Les Libanais du Sénégal : dynamisme, débrouillardise et génie du business

Ils étaient une dizaine en 1897, ils seraient 30 000 aujourd’hui dont 10 000 naturalisés*
Dans un pays ravagé par une pauvreté galopante, la communauté libanaise préserve sa réussite dans les affaires et son aisance financière, malgré la suspicion des Sénégalais et les revers de fortune.
La scène a pour théâtre la frontière ivoiro-ghanéenne. « Papiers ! » mâchonne le douanier. « Nationalité ? » « Libanaise », réplique le voyageur au teint clair. « J’ai dit : “nationalité !”», beugle le gabelou. « Libanais », insiste le fils du Cèdre, interloqué. La réplique cingle : « Mais enfin, ce n’est pas une nationalité, c’est une profession ! » L’anecdote suffit à dévoiler les clichés et les fantasmes que charrie l’épopée africaine des enfants du Levant, lointains héritiers des Phéniciens qui accostèrent jadis dans les parages du Cap-Vert.
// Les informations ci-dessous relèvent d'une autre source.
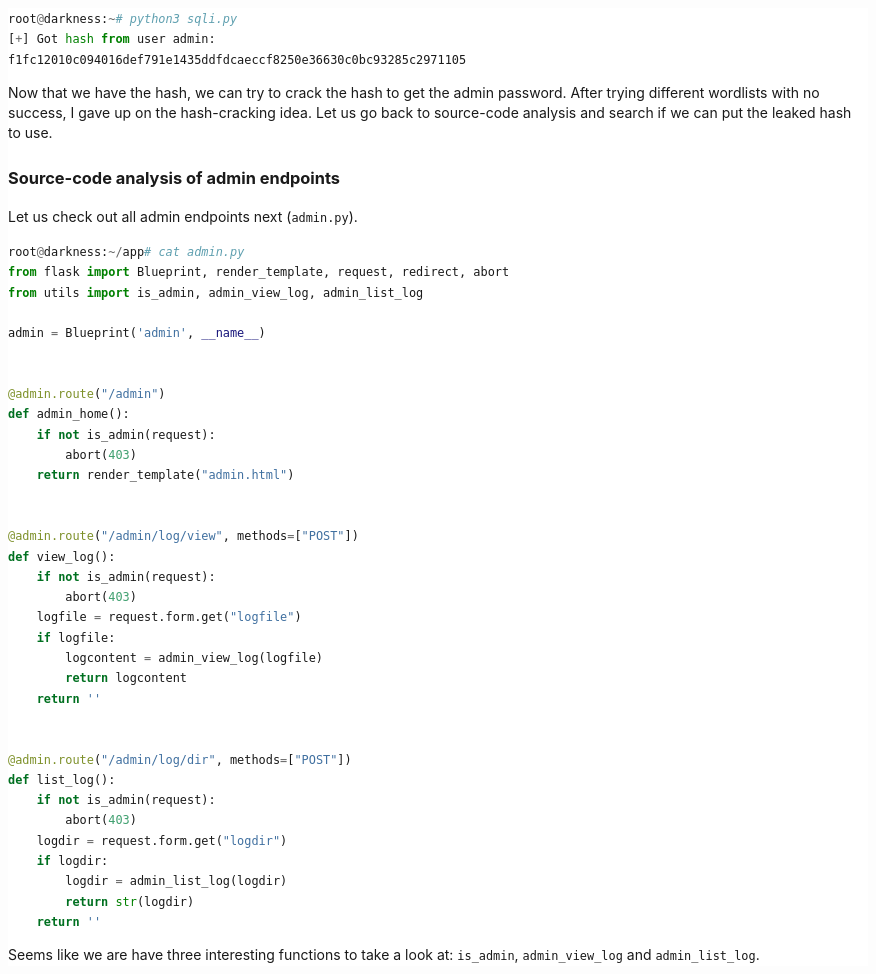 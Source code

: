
 ```python
root@darkness:~# python3 sqli.py 
[+] Got hash from user admin:
f1fc12010c094016def791e1435ddfdcaeccf8250e36630c0bc93285c2971105
```

Now that we have the hash, we can try to crack the hash to get the admin password. After trying different wordlists with no success, I gave up on the hash-cracking idea. Let us go back to source-code analysis and search if we can put the leaked hash to use.

### Source-code analysis of admin endpoints

Let us check out all admin endpoints next (`admin.py`).

```python
root@darkness:~/app# cat admin.py
from flask import Blueprint, render_template, request, redirect, abort
from utils import is_admin, admin_view_log, admin_list_log

admin = Blueprint('admin', __name__)


@admin.route("/admin")
def admin_home():
    if not is_admin(request):
        abort(403)
    return render_template("admin.html")


@admin.route("/admin/log/view", methods=["POST"])
def view_log():
    if not is_admin(request):
        abort(403)
    logfile = request.form.get("logfile")
    if logfile:
        logcontent = admin_view_log(logfile)
        return logcontent
    return ''


@admin.route("/admin/log/dir", methods=["POST"])
def list_log():
    if not is_admin(request):
        abort(403)
    logdir = request.form.get("logdir")
    if logdir:
        logdir = admin_list_log(logdir)
        return str(logdir)
    return ''
```

Seems like we are have three interesting functions to take a look at: `is_admin`, `admin_view_log` and `admin_list_log`.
Vieille histoire. Dès le milieu du XIXe siècle, des heurts confessionnels secouent la montagne libanaise. Souveraine, l’élite chrétienne maronite refoule des cohortes de paysans musulmans vers les terres ingrates et rocailleuses du Sud. Dès lors, les bannis chercheront à fuir la pauvreté sur d’autres continents. Mais le premier aventurier connu, parti de Miziara (Nord), se nomme Élias Khouri Younès, signalé en 1882 au Nigeria. Ce défricheur maronite voulait, comme tant d’autres, échapper ainsi à la conscription – le « badal » – imposée par l’occupant ottoman et aux persécutions du sultan Abdülhamid II. Cap sur le Gold Coast, le futur Ghana, le Liberia, la Côte d’Ivoire et, bien sûr, le Sénégal.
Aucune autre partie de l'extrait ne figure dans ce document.